- [Exercise objective] Provide an exact repetition of every entry, with no word altered.
++++++
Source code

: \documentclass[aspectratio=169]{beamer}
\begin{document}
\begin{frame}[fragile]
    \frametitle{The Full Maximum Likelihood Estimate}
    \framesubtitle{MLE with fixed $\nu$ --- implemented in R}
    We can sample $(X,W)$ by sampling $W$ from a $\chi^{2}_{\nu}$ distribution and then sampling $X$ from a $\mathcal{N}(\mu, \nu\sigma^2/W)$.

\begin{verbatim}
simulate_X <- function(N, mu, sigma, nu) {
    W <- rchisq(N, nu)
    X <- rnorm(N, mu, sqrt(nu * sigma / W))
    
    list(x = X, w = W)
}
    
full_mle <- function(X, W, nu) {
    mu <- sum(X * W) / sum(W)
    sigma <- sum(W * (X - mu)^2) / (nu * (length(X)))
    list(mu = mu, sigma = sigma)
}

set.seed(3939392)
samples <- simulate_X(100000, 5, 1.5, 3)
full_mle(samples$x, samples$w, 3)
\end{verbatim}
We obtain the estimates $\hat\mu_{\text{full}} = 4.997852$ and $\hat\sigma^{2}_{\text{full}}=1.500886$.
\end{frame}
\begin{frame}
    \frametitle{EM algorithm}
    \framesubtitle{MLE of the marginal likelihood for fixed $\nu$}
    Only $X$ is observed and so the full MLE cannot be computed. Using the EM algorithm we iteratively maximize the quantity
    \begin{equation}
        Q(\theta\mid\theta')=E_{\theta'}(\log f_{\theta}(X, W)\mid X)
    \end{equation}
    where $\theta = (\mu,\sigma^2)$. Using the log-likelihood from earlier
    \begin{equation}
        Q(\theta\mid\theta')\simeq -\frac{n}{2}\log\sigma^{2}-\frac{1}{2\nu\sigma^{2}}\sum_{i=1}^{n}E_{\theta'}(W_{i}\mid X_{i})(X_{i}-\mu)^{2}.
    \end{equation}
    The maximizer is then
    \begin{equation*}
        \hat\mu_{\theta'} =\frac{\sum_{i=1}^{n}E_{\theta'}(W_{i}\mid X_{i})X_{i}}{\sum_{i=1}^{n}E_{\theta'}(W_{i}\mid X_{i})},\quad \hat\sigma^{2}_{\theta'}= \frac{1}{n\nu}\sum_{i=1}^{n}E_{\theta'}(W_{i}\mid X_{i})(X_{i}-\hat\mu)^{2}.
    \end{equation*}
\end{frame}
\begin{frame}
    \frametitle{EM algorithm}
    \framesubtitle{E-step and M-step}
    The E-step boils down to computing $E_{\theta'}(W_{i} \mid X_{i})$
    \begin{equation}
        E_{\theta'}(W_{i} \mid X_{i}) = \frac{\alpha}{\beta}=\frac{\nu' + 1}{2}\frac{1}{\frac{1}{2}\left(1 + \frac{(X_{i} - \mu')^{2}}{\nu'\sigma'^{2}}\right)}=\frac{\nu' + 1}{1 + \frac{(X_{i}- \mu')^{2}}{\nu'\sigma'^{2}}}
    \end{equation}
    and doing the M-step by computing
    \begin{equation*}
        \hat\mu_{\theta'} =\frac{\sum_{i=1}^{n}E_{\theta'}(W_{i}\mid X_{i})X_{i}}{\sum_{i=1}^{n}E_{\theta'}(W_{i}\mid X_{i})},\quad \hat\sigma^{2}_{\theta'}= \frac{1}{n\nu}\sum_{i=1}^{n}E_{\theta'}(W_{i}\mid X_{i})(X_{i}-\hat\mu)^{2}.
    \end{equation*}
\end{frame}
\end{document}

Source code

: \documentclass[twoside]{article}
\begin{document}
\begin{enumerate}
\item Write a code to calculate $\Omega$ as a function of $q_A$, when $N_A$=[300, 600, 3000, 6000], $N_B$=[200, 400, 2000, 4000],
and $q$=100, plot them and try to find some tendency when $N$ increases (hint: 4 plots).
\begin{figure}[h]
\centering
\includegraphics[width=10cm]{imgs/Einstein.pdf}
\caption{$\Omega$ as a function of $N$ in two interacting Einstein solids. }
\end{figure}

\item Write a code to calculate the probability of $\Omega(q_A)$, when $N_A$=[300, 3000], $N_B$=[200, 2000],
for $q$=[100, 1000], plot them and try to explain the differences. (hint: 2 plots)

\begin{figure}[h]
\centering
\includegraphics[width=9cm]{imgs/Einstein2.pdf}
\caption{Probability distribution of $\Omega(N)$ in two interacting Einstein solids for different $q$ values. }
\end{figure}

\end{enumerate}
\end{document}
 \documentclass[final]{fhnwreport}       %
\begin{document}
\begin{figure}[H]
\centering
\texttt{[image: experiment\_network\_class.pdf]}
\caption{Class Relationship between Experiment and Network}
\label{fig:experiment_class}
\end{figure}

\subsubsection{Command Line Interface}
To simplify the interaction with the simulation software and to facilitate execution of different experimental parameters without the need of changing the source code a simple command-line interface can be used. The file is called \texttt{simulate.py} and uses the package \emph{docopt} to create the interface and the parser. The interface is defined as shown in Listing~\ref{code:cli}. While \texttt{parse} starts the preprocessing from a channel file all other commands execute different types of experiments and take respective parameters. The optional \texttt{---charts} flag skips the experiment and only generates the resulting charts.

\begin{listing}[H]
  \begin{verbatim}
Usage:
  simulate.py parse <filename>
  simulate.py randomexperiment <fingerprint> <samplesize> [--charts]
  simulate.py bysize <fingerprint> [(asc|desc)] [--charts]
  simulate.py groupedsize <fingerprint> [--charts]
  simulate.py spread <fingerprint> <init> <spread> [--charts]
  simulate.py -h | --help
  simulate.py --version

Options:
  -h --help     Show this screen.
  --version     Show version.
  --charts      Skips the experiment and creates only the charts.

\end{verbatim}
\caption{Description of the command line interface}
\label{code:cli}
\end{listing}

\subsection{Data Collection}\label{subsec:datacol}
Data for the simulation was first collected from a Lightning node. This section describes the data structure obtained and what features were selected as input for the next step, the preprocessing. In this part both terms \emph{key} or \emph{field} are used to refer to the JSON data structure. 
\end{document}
++++++
- [Answer box]
Source code

: \documentclass[aspectratio=169]{beamer}
\begin{document}
\begin{frame}[fragile]
    \frametitle{The Full Maximum Likelihood Estimate}
    \framesubtitle{MLE with fixed $\nu$ --- implemented in R}
    We can sample $(X,W)$ by sampling $W$ from a $\chi^{2}_{\nu}$ distribution and then sampling $X$ from a $\mathcal{N}(\mu, \nu\sigma^2/W)$.

\begin{verbatim}
simulate_X <- function(N, mu, sigma, nu) {
    W <- rchisq(N, nu)
    X <- rnorm(N, mu, sqrt(nu * sigma / W))
    
    list(x = X, w = W)
}
    
full_mle <- function(X, W, nu) {
    mu <- sum(X * W) / sum(W)
    sigma <- sum(W * (X - mu)^2) / (nu * (length(X)))
    list(mu = mu, sigma = sigma)
}

set.seed(3939392)
samples <- simulate_X(100000, 5, 1.5, 3)
full_mle(samples$x, samples$w, 3)
\end{verbatim}
We obtain the estimates $\hat\mu_{\text{full}} = 4.997852$ and $\hat\sigma^{2}_{\text{full}}=1.500886$.
\end{frame}
\begin{frame}
    \frametitle{EM algorithm}
    \framesubtitle{MLE of the marginal likelihood for fixed $\nu$}
    Only $X$ is observed and so the full MLE cannot be computed. Using the EM algorithm we iteratively maximize the quantity
    \begin{equation}
        Q(\theta\mid\theta')=E_{\theta'}(\log f_{\theta}(X, W)\mid X)
    \end{equation}
    where $\theta = (\mu,\sigma^2)$. Using the log-likelihood from earlier
    \begin{equation}
        Q(\theta\mid\theta')\simeq -\frac{n}{2}\log\sigma^{2}-\frac{1}{2\nu\sigma^{2}}\sum_{i=1}^{n}E_{\theta'}(W_{i}\mid X_{i})(X_{i}-\mu)^{2}.
    \end{equation}
    The maximizer is then
    \begin{equation*}
        \hat\mu_{\theta'} =\frac{\sum_{i=1}^{n}E_{\theta'}(W_{i}\mid X_{i})X_{i}}{\sum_{i=1}^{n}E_{\theta'}(W_{i}\mid X_{i})},\quad \hat\sigma^{2}_{\theta'}= \frac{1}{n\nu}\sum_{i=1}^{n}E_{\theta'}(W_{i}\mid X_{i})(X_{i}-\hat\mu)^{2}.
    \end{equation*}
\end{frame}
\begin{frame}
    \frametitle{EM algorithm}
    \framesubtitle{E-step and M-step}
    The E-step boils down to computing $E_{\theta'}(W_{i} \mid X_{i})$
    \begin{equation}
        E_{\theta'}(W_{i} \mid X_{i}) = \frac{\alpha}{\beta}=\frac{\nu' + 1}{2}\frac{1}{\frac{1}{2}\left(1 + \frac{(X_{i} - \mu')^{2}}{\nu'\sigma'^{2}}\right)}=\frac{\nu' + 1}{1 + \frac{(X_{i}- \mu')^{2}}{\nu'\sigma'^{2}}}
    \end{equation}
    and doing the M-step by computing
    \begin{equation*}
        \hat\mu_{\theta'} =\frac{\sum_{i=1}^{n}E_{\theta'}(W_{i}\mid X_{i})X_{i}}{\sum_{i=1}^{n}E_{\theta'}(W_{i}\mid X_{i})},\quad \hat\sigma^{2}_{\theta'}= \frac{1}{n\nu}\sum_{i=1}^{n}E_{\theta'}(W_{i}\mid X_{i})(X_{i}-\hat\mu)^{2}.
    \end{equation*}
\end{frame}
\end{document}

Source code

: \documentclass[twoside]{article}
\begin{document}
\begin{enumerate}
\item Write a code to calculate $\Omega$ as a function of $q_A$, when $N_A$=[300, 600, 3000, 6000], $N_B$=[200, 400, 2000, 4000],
and $q$=100, plot them and try to find some tendency when $N$ increases (hint: 4 plots).
\begin{figure}[h]
\centering
\includegraphics[width=10cm]{imgs/Einstein.pdf}
\caption{$\Omega$ as a function of $N$ in two interacting Einstein solids. }
\end{figure}

\item Write a code to calculate the probability of $\Omega(q_A)$, when $N_A$=[300, 3000], $N_B$=[200, 2000],
for $q$=[100, 1000], plot them and try to explain the differences. (hint: 2 plots)

\begin{figure}[h]
\centering
\includegraphics[width=9cm]{imgs/Einstein2.pdf}
\caption{Probability distribution of $\Omega(N)$ in two interacting Einstein solids for different $q$ values. }
\end{figure}

\end{enumerate}
\end{document}
 \documentclass[final]{fhnwreport}       %
\begin{document}
\begin{figure}[H]
\centering
\texttt{[image: experiment\_network\_class.pdf]}
\caption{Class Relationship between Experiment and Network}
\label{fig:experiment_class}
\end{figure}

\subsubsection{Command Line Interface}
To simplify the interaction with the simulation software and to facilitate execution of different experimental parameters without the need of changing the source code a simple command-line interface can be used. The file is called \texttt{simulate.py} and uses the package \emph{docopt} to create the interface and the parser. The interface is defined as shown in Listing~\ref{code:cli}. While \texttt{parse} starts the preprocessing from a channel file all other commands execute different types of experiments and take respective parameters. The optional \texttt{---charts} flag skips the experiment and only generates the resulting charts.

\begin{listing}[H]
  \begin{verbatim}
Usage:
  simulate.py parse <filename>
  simulate.py randomexperiment <fingerprint> <samplesize> [--charts]
  simulate.py bysize <fingerprint> [(asc|desc)] [--charts]
  simulate.py groupedsize <fingerprint> [--charts]
  simulate.py spread <fingerprint> <init> <spread> [--charts]
  simulate.py -h | --help
  simulate.py --version

Options:
  -h --help     Show this screen.
  --version     Show version.
  --charts      Skips the experiment and creates only the charts.

\end{verbatim}
\caption{Description of the command line interface}
\label{code:cli}
\end{listing}

\subsection{Data Collection}\label{subsec:datacol}
Data for the simulation was first collected from a Lightning node. This section describes the data structure obtained and what features were selected as input for the next step, the preprocessing. In this part both terms \emph{key} or \emph{field} are used to refer to the JSON data structure. 
\end{document}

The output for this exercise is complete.